**TASK TO COMPLETE:** Where a line holds the word "https", copy that line from the data below.

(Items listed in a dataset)
=== Begin Enclosure ===

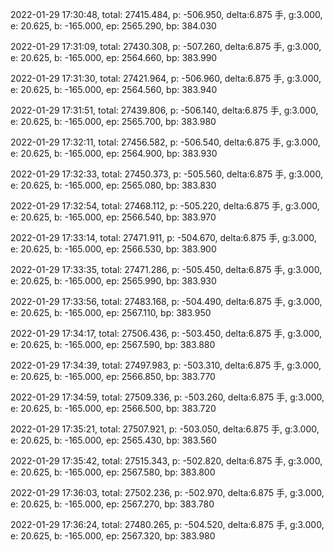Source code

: 2022-01-29 17:30:48, total: 27415.484, p: -506.950, delta:6.875 手, g:3.000, e: 20.625, b: -165.000, ep: 2565.290, bp: 384.030

2022-01-29 17:31:09, total: 27430.308, p: -507.260, delta:6.875 手, g:3.000, e: 20.625, b: -165.000, ep: 2564.660, bp: 383.990

2022-01-29 17:31:30, total: 27421.964, p: -506.960, delta:6.875 手, g:3.000, e: 20.625, b: -165.000, ep: 2564.560, bp: 383.940

2022-01-29 17:31:51, total: 27439.806, p: -506.140, delta:6.875 手, g:3.000, e: 20.625, b: -165.000, ep: 2565.700, bp: 383.980

2022-01-29 17:32:11, total: 27456.582, p: -506.540, delta:6.875 手, g:3.000, e: 20.625, b: -165.000, ep: 2564.900, bp: 383.930

2022-01-29 17:32:33, total: 27450.373, p: -505.560, delta:6.875 手, g:3.000, e: 20.625, b: -165.000, ep: 2565.080, bp: 383.830

2022-01-29 17:32:54, total: 27468.112, p: -505.220, delta:6.875 手, g:3.000, e: 20.625, b: -165.000, ep: 2566.540, bp: 383.970

2022-01-29 17:33:14, total: 27471.911, p: -504.670, delta:6.875 手, g:3.000, e: 20.625, b: -165.000, ep: 2566.530, bp: 383.900

2022-01-29 17:33:35, total: 27471.286, p: -505.450, delta:6.875 手, g:3.000, e: 20.625, b: -165.000, ep: 2565.990, bp: 383.930

2022-01-29 17:33:56, total: 27483.168, p: -504.490, delta:6.875 手, g:3.000, e: 20.625, b: -165.000, ep: 2567.110, bp: 383.950

2022-01-29 17:34:17, total: 27506.436, p: -503.450, delta:6.875 手, g:3.000, e: 20.625, b: -165.000, ep: 2567.590, bp: 383.880

2022-01-29 17:34:39, total: 27497.983, p: -503.310, delta:6.875 手, g:3.000, e: 20.625, b: -165.000, ep: 2566.850, bp: 383.770

2022-01-29 17:34:59, total: 27509.336, p: -503.260, delta:6.875 手, g:3.000, e: 20.625, b: -165.000, ep: 2566.500, bp: 383.720

2022-01-29 17:35:21, total: 27507.921, p: -503.050, delta:6.875 手, g:3.000, e: 20.625, b: -165.000, ep: 2565.430, bp: 383.560

2022-01-29 17:35:42, total: 27515.343, p: -502.820, delta:6.875 手, g:3.000, e: 20.625, b: -165.000, ep: 2567.580, bp: 383.800

2022-01-29 17:36:03, total: 27502.236, p: -502.970, delta:6.875 手, g:3.000, e: 20.625, b: -165.000, ep: 2567.270, bp: 383.780

2022-01-29 17:36:24, total: 27480.265, p: -504.520, delta:6.875 手, g:3.000, e: 20.625, b: -165.000, ep: 2567.320, bp: 383.980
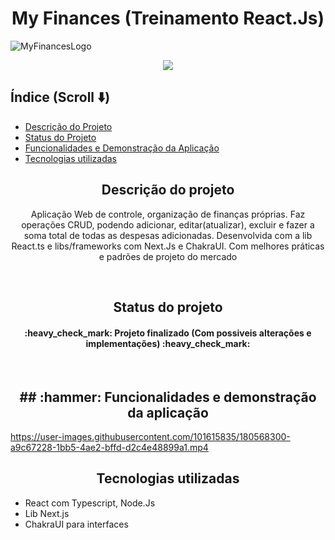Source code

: <h1 align="center"> My Finances (Treinamento React.Js) </h1>

![MyFinancesLogo](https://user-images.githubusercontent.com/101615835/180565719-a4071d57-b166-4dbe-93b2-257855522280.PNG)

<p align="center">
<img src="http://img.shields.io/static/v1?label=STATUS&message=%20FINALIZADO&color=GREEN&style=for-the-badge"/>
</p>

## Índice (Scroll :arrow_down:)

* [Descrição do Projeto](#descrição-do-projeto)
* [Status do Projeto](#status-do-Projeto)
* [Funcionalidades e Demonstração da Aplicação](#funcionalidades-e-demonstração-da-aplicação)
* [Tecnologias utilizadas](#tecnologias-utilizadas)



<h2 align="center"> Descrição do projeto </h2>
<p align="center"> Aplicação Web de controle, organização de finanças próprias. Faz operações CRUD, podendo adicionar, editar(atualizar), excluir e fazer a soma total de todas as despesas adicionadas. Desenvolvida com a lib React.ts e libs/frameworks com Next.Js e ChakraUI. Com melhores práticas e padrões de projeto do mercado  </p>

<br>

<h2 align="center"> Status do projeto </h2>

<h4 align="center"> 
    :heavy_check_mark:  Projeto finalizado (Com possiveis alterações e implementações)  :heavy_check_mark:
</h4>

<br>

<h2 align="center"> ## :hammer: Funcionalidades e demonstração da aplicação </h2>

https://user-images.githubusercontent.com/101615835/180568300-a9c67228-1bb5-4ae2-bffd-d2c4e48899a1.mp4

<h2 align="center"> Tecnologias utilizadas </h2>

<ul>
  <li>React com Typescript, Node.Js </li>
  <li>Lib Next.js </li>
  <li>ChakraUI para interfaces</li>
</ul>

=== End Enclosure ===

**OUTPUT FOR THIS TASK:**
![MyFinancesLogo](https://user-images.githubusercontent.com/101615835/180565719-a4071d57-b166-4dbe-93b2-257855522280.PNG)
https://user-images.githubusercontent.com/101615835/180568300-a9c67228-1bb5-4ae2-bffd-d2c4e48899a1.mp4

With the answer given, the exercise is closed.